私たちは現在、蝶の谷の上空を飛行している。
「プレイヤー反応です!前方に大集団–––68人、これがおそらくサラマンダーの強襲部隊です。さらにその向こう側に14人、シルフ及びケットシーの会議出席者と予想します。双方が接触するまであと50秒です」
かなり急いで飛んできたが、すでにサラマンダーの大軍は会談近くに迫っていた。
「–––間に合わなかったね。ありがとう、2人とも。ここまででいいよ。キミ達は世界樹に行って……短い間だったけど、楽しかった」
リーファは笑顔でそう言ってくるが、キリトは、
「ここで逃げ出すのは性分じゃないんでね」
不敵な笑みを浮かべ、猛スピードで会談場所へと向かって飛んでいった。
「ちょ……ちょっとぉ‼︎なによそれ‼︎」
「キリトはああいう奴なんだ。リーファ、君はシルフとケットシーを頼む」
私はリーファに向かってそう言い残し、キリトの後を追う。彼のことだ。とんでもないことを考えているに違いない。
「双方、剣を引け‼︎」
▼
私はキリトの後ろに降り立つ。
リーファは領主たちの方へと出向く。どうやら、ぶつかり合う直前にギリギリ間に合ったようだ。
「指揮官に話がある!」
キリトが再度叫ぶと、サラマンダー部隊の奥から指揮官らしき大柄な男がゆっくりと前に出た。

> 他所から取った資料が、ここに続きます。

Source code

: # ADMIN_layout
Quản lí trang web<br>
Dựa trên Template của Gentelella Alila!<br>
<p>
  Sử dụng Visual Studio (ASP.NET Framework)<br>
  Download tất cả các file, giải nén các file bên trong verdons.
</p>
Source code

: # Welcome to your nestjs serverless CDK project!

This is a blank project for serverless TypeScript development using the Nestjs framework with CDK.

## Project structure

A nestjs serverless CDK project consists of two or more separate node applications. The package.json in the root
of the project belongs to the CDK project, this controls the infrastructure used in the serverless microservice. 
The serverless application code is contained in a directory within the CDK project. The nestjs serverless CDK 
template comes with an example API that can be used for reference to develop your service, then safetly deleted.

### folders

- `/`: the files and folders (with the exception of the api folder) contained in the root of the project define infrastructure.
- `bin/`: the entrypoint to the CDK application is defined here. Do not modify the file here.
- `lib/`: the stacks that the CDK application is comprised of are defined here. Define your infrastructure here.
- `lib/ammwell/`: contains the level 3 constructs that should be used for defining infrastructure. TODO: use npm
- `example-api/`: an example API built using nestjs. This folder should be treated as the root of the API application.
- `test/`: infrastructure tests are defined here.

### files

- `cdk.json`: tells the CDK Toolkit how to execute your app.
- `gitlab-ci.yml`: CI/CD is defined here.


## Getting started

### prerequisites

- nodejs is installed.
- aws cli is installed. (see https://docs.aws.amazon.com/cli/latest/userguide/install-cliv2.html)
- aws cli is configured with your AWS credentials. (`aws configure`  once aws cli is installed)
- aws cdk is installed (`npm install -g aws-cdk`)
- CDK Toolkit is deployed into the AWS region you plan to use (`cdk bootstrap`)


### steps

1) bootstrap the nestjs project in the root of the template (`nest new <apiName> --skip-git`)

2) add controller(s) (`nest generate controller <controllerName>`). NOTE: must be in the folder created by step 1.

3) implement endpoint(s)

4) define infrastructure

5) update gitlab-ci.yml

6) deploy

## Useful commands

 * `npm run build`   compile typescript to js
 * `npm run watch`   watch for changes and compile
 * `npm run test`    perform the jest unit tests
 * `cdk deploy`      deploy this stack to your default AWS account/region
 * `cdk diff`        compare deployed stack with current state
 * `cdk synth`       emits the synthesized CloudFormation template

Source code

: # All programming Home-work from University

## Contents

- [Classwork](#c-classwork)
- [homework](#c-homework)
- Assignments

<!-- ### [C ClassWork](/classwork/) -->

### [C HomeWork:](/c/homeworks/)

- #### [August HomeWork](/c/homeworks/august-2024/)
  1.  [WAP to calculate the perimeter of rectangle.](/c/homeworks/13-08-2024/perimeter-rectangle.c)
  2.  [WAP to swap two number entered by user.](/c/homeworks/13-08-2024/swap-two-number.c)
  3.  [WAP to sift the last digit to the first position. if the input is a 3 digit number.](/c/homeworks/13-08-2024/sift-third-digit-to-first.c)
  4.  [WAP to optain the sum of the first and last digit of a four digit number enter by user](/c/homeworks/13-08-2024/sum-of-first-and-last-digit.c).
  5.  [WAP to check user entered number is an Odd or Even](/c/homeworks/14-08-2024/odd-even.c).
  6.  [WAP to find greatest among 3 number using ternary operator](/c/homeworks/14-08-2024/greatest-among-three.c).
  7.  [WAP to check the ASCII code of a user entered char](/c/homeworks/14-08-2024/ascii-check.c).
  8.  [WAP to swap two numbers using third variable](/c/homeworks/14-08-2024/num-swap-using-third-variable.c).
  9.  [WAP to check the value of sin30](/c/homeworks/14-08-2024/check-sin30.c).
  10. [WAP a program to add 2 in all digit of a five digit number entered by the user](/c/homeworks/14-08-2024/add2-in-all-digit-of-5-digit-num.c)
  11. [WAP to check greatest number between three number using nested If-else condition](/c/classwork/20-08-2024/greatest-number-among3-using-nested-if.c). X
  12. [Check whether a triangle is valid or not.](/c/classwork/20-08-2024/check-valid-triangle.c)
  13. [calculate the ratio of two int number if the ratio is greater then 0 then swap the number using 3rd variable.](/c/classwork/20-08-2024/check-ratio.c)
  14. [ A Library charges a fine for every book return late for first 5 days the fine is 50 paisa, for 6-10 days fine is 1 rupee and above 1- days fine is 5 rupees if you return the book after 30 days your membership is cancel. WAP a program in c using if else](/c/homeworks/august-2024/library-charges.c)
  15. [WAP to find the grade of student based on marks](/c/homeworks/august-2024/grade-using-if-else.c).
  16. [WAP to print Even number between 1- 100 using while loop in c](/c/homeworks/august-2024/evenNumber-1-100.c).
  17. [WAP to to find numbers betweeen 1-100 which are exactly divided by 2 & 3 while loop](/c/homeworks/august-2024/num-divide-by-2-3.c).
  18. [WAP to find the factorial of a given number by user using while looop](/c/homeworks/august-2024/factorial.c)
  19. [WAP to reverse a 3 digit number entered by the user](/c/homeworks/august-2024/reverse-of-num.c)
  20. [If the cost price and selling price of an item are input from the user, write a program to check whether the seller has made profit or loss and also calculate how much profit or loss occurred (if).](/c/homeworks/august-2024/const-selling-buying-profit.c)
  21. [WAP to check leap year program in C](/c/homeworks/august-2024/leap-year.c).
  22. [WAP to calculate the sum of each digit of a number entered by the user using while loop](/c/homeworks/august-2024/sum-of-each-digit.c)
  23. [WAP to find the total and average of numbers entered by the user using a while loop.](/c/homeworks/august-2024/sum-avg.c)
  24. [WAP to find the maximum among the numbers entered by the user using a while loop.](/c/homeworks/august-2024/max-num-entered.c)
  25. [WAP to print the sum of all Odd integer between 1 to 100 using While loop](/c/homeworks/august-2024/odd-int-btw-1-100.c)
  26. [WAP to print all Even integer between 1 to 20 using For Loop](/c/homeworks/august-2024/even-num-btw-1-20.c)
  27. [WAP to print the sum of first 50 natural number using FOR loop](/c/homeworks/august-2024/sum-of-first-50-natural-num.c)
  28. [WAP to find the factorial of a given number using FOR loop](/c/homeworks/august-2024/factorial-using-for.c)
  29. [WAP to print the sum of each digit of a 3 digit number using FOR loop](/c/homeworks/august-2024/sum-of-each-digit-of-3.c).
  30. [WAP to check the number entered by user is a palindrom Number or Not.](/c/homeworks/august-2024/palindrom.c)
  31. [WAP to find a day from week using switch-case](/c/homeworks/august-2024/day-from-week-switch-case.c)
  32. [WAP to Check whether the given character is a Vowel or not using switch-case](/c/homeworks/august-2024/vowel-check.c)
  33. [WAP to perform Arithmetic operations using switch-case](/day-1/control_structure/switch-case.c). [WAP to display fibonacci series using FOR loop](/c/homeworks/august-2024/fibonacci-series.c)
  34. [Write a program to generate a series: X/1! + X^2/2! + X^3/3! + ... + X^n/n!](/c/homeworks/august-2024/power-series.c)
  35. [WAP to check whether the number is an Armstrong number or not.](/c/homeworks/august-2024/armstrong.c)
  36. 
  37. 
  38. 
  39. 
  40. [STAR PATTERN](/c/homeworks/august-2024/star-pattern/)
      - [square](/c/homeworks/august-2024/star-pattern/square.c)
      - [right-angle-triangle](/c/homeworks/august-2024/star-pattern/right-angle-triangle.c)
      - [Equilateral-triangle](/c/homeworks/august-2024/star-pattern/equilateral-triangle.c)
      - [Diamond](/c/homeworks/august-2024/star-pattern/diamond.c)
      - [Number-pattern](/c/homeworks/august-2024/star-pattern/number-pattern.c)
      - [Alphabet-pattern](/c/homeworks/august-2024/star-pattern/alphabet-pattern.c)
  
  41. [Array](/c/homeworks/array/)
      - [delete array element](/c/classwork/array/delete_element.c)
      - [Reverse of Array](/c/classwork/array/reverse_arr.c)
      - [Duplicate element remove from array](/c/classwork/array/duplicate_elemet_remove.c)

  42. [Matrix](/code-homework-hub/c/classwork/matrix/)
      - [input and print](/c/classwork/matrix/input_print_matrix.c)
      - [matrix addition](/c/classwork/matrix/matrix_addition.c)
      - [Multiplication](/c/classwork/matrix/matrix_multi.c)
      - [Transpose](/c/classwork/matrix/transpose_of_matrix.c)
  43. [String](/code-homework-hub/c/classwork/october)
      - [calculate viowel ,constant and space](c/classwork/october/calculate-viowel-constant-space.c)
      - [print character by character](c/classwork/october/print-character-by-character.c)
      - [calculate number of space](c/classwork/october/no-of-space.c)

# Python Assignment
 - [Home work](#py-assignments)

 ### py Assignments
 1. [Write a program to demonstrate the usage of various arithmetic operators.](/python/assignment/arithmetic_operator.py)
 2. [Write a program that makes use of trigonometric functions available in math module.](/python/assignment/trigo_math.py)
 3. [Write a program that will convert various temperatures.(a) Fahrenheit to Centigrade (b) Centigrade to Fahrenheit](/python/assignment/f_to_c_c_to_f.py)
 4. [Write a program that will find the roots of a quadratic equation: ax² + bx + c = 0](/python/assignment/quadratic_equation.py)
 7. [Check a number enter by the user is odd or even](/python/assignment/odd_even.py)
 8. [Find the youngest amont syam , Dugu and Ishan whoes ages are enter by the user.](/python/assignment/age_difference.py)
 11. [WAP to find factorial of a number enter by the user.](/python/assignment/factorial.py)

「–––スプリガンにインプが何をしている。どちらにせよ殺すには変わらないが、その度胸に免じて話だけは聞いてやろう」
「俺の名はキリト。スプリガン、インプ同盟の大使だ。この場を襲うからには、我々四種族との全面戦争を望むと解釈していいんだな?」
–––なんと無茶苦茶な……。
流石にサラマンダーの指揮官も驚いていた。
「インプとスプリガンが同盟だと……?護衛の一人もいない貴様がその大使だと言うのか」
「いや、後ろにいるインプの彼が俺の護衛だ。この場にはシルフ・ケットシーとの貿易交渉に来ただけだからな。だが会談が襲われたとなればそれだけじゃすまないぞ」
貴様の嘘に私を巻き込まなと言いたかったが、そんな事を言える状況ではないので今は黙っておく。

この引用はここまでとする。